── EXTRACTED MATERIAL
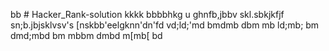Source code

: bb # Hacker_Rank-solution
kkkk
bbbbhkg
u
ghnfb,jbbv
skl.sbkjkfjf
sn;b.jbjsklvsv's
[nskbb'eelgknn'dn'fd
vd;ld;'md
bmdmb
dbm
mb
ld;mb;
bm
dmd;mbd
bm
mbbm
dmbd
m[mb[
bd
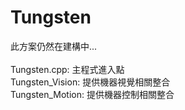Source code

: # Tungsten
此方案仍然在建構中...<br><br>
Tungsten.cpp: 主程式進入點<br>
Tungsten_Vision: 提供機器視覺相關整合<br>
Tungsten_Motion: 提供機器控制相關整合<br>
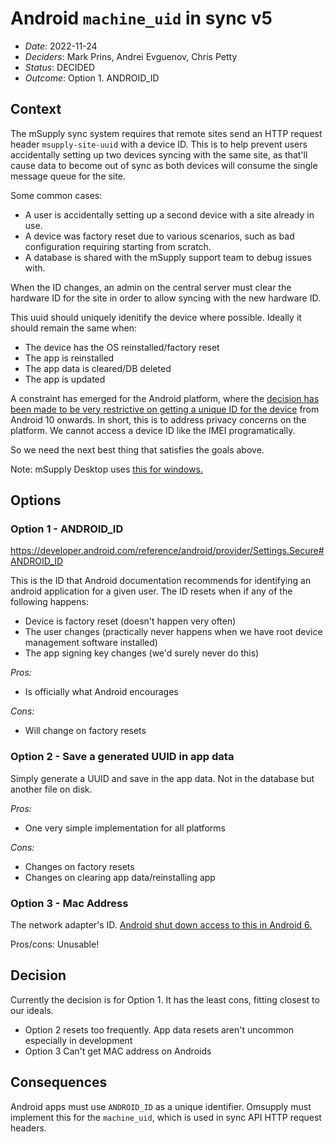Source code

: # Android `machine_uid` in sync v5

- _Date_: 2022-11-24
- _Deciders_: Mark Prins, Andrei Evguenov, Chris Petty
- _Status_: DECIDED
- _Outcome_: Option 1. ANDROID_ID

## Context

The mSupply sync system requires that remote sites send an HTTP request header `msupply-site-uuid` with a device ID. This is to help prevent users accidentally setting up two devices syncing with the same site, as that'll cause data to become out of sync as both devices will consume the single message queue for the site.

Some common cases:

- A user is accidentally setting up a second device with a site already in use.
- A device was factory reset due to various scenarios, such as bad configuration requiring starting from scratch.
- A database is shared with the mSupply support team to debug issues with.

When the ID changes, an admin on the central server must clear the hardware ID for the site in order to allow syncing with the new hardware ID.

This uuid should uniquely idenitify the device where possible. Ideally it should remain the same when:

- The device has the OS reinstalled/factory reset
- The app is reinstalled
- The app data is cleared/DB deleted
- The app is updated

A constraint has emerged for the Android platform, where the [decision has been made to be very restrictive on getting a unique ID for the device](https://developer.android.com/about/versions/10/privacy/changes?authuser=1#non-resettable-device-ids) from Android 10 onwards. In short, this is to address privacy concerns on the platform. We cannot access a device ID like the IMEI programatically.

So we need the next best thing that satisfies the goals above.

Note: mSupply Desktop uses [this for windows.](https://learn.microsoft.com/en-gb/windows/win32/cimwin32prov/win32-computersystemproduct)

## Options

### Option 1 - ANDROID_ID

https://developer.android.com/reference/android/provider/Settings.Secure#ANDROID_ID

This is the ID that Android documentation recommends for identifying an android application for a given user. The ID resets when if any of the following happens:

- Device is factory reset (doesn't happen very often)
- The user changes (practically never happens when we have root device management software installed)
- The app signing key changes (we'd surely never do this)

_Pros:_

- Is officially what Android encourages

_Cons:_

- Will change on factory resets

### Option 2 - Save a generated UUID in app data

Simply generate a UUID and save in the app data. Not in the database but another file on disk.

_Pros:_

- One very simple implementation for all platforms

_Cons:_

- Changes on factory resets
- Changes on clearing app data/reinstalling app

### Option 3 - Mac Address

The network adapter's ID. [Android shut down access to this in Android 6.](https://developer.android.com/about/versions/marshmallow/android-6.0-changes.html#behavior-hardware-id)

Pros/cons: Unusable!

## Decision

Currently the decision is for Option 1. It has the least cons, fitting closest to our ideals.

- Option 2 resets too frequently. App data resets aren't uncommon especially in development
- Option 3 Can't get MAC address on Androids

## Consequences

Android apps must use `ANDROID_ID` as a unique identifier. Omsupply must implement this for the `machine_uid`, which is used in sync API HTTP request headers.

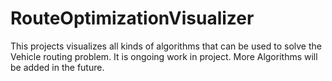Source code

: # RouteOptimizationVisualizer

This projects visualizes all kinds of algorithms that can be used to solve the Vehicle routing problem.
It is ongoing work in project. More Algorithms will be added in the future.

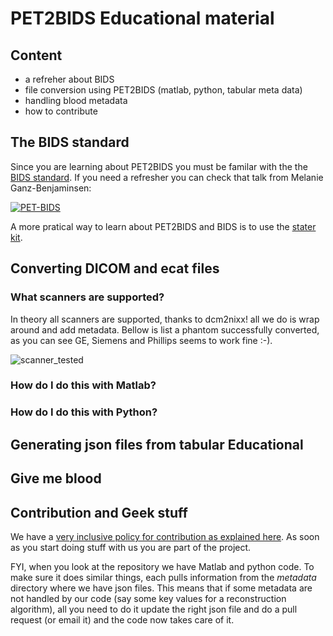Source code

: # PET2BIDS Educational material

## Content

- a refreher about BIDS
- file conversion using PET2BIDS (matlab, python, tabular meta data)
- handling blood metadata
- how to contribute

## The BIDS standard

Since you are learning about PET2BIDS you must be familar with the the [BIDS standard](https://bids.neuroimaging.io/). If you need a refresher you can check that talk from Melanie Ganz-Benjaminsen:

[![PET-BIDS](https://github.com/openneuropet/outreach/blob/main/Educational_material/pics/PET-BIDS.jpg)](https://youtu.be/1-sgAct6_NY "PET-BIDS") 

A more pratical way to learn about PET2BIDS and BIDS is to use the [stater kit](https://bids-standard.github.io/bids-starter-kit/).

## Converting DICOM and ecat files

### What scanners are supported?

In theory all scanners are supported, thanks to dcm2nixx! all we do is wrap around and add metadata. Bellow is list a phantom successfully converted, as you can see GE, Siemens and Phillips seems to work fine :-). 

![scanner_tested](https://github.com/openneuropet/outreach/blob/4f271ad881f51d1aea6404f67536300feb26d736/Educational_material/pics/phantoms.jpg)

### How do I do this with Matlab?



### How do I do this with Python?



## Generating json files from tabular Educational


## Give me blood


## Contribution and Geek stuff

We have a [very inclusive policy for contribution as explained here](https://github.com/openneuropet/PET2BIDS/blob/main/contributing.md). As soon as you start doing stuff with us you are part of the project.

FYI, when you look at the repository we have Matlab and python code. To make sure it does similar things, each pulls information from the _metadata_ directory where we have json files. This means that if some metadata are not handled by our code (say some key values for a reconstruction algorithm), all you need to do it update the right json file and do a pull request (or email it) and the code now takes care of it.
────
WORK REQUEST »
Write out the whole listing above exactly, minus images.

EXERCISE OUTPUT »
Source code

: bb # Hacker_Rank-solution
kkkk
bbbbhkg
u
ghnfb,jbbv
skl.sbkjkfjf
sn;b.jbjsklvsv's
[nskbb'eelgknn'dn'fd
vd;ld;'md
bmdmb
dbm
mb
ld;mb;
bm
dmd;mbd
bm
mbbm
dmbd
m[mb[
bd
Source code

: # Tungsten
此方案仍然在建構中...<br><br>
Tungsten.cpp: 主程式進入點<br>
Tungsten_Vision: 提供機器視覺相關整合<br>
Tungsten_Motion: 提供機器控制相關整合<br>
Source code

: # Android `machine_uid` in sync v5

- _Date_: 2022-11-24
- _Deciders_: Mark Prins, Andrei Evguenov, Chris Petty
- _Status_: DECIDED
- _Outcome_: Option 1. ANDROID_ID

## Context

The mSupply sync system requires that remote sites send an HTTP request header `msupply-site-uuid` with a device ID. This is to help prevent users accidentally setting up two devices syncing with the same site, as that'll cause data to become out of sync as both devices will consume the single message queue for the site.

Some common cases:

- A user is accidentally setting up a second device with a site already in use.
- A device was factory reset due to various scenarios, such as bad configuration requiring starting from scratch.
- A database is shared with the mSupply support team to debug issues with.

When the ID changes, an admin on the central server must clear the hardware ID for the site in order to allow syncing with the new hardware ID.

This uuid should uniquely idenitify the device where possible. Ideally it should remain the same when:

- The device has the OS reinstalled/factory reset
- The app is reinstalled
- The app data is cleared/DB deleted
- The app is updated

A constraint has emerged for the Android platform, where the [decision has been made to be very restrictive on getting a unique ID for the device](https://developer.android.com/about/versions/10/privacy/changes?authuser=1#non-resettable-device-ids) from Android 10 onwards. In short, this is to address privacy concerns on the platform. We cannot access a device ID like the IMEI programatically.

So we need the next best thing that satisfies the goals above.

Note: mSupply Desktop uses [this for windows.](https://learn.microsoft.com/en-gb/windows/win32/cimwin32prov/win32-computersystemproduct)

## Options

### Option 1 - ANDROID_ID

https://developer.android.com/reference/android/provider/Settings.Secure#ANDROID_ID

This is the ID that Android documentation recommends for identifying an android application for a given user. The ID resets when if any of the following happens:

- Device is factory reset (doesn't happen very often)
- The user changes (practically never happens when we have root device management software installed)
- The app signing key changes (we'd surely never do this)

_Pros:_

- Is officially what Android encourages

_Cons:_

- Will change on factory resets

### Option 2 - Save a generated UUID in app data

Simply generate a UUID and save in the app data. Not in the database but another file on disk.

_Pros:_

- One very simple implementation for all platforms

_Cons:_

- Changes on factory resets
- Changes on clearing app data/reinstalling app

### Option 3 - Mac Address

The network adapter's ID. [Android shut down access to this in Android 6.](https://developer.android.com/about/versions/marshmallow/android-6.0-changes.html#behavior-hardware-id)

Pros/cons: Unusable!

## Decision

Currently the decision is for Option 1. It has the least cons, fitting closest to our ideals.

- Option 2 resets too frequently. App data resets aren't uncommon especially in development
- Option 3 Can't get MAC address on Androids

## Consequences

Android apps must use `ANDROID_ID` as a unique identifier. Omsupply must implement this for the `machine_uid`, which is used in sync API HTTP request headers.

Source code

: # RouteOptimizationVisualizer

This projects visualizes all kinds of algorithms that can be used to solve the Vehicle routing problem.
It is ongoing work in project. More Algorithms will be added in the future.

Source code

: # PET2BIDS Educational material

## Content

- a refreher about BIDS
- file conversion using PET2BIDS (matlab, python, tabular meta data)
- handling blood metadata
- how to contribute

## The BIDS standard

Since you are learning about PET2BIDS you must be familar with the the [BIDS standard](https://bids.neuroimaging.io/). If you need a refresher you can check that talk from Melanie Ganz-Benjaminsen:

[![PET-BIDS](https://github.com/openneuropet/outreach/blob/main/Educational_material/pics/PET-BIDS.jpg)](https://youtu.be/1-sgAct6_NY "PET-BIDS") 

A more pratical way to learn about PET2BIDS and BIDS is to use the [stater kit](https://bids-standard.github.io/bids-starter-kit/).

## Converting DICOM and ecat files

### What scanners are supported?

In theory all scanners are supported, thanks to dcm2nixx! all we do is wrap around and add metadata. Bellow is list a phantom successfully converted, as you can see GE, Siemens and Phillips seems to work fine :-). 

![scanner_tested](https://github.com/openneuropet/outreach/blob/4f271ad881f51d1aea6404f67536300feb26d736/Educational_material/pics/phantoms.jpg)

### How do I do this with Matlab?



### How do I do this with Python?



## Generating json files from tabular Educational


## Give me blood


## Contribution and Geek stuff

We have a [very inclusive policy for contribution as explained here](https://github.com/openneuropet/PET2BIDS/blob/main/contributing.md). As soon as you start doing stuff with us you are part of the project.

FYI, when you look at the repository we have Matlab and python code. To make sure it does similar things, each pulls information from the _metadata_ directory where we have json files. This means that if some metadata are not handled by our code (say some key values for a reconstruction algorithm), all you need to do it update the right json file and do a pull request (or email it) and the code now takes care of it.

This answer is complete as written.